C'est en ces termes et avec une grande fierté que s'est exprimé Mehdi Houas, président du groupe Talan lors de la conférence de presse de Hirafen qui a eu lieu le 3 novembre 2023. Après l'exposition monumentale «Gorgi pluriel» montée en 2018 au Palais Kheireddine à la Médina de Tunis et qui est restée gravée dans les annales des arts plastiques en Tunisie, le directeur de Talan Tunisie, Bahjet Boussoffra, la galeriste Aicha Gorgi, la chercheuse et commissaire Nadia Jelassi réitèrent avec une nouvelle exposition de grande envergure.

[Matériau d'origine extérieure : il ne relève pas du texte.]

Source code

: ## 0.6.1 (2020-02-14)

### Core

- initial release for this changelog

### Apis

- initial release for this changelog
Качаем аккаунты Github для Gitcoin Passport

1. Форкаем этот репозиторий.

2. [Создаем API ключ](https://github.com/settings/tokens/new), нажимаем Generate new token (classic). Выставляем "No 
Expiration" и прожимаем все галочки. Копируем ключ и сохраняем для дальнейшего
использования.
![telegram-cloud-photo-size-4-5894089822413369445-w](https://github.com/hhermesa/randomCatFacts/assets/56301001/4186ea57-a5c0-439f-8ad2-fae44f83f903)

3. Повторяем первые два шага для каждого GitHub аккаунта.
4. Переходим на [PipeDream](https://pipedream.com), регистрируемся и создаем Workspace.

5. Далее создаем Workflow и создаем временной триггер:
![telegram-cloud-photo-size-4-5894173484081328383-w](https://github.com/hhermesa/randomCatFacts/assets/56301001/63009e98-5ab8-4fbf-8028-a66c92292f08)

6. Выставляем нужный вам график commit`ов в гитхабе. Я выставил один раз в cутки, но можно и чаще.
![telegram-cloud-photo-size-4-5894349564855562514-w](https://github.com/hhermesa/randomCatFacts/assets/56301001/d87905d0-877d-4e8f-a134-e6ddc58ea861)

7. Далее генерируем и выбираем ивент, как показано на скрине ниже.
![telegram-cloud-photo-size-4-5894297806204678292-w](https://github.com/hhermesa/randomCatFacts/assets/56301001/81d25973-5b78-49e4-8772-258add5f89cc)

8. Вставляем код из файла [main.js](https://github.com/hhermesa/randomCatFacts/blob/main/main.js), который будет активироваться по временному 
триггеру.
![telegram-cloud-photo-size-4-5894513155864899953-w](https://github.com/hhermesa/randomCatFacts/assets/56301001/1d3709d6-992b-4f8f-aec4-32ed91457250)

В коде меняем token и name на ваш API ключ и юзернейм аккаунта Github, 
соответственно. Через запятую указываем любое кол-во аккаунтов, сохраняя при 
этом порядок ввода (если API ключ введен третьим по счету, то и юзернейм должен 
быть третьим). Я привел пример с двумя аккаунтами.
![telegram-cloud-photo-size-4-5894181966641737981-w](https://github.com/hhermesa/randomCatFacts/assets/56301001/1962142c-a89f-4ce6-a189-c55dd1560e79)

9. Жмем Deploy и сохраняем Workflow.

Mais cette fois tout est différent : le concept, le processus, le lieu, les artistes, les partenaires, etc.

Un concept, un process...

Concevoir des oeuvres artistiques résolument contemporaines avec comme point de départ les métiers du fil et de la fibre en Tunisie, tel était le défi lancé aux artistes par les commissaires d'exposition Ludovic Delalande et Nadia Jelassi.

A Hirafen, comme le suggère son nom, c'est un mariage entre l'artisanat et l'Art.

C'est un partage, un dialogue, un va-et-vient entre deux mondes esthétiques qui se nourrissent l'un l'autre que l'on nous donne à voir.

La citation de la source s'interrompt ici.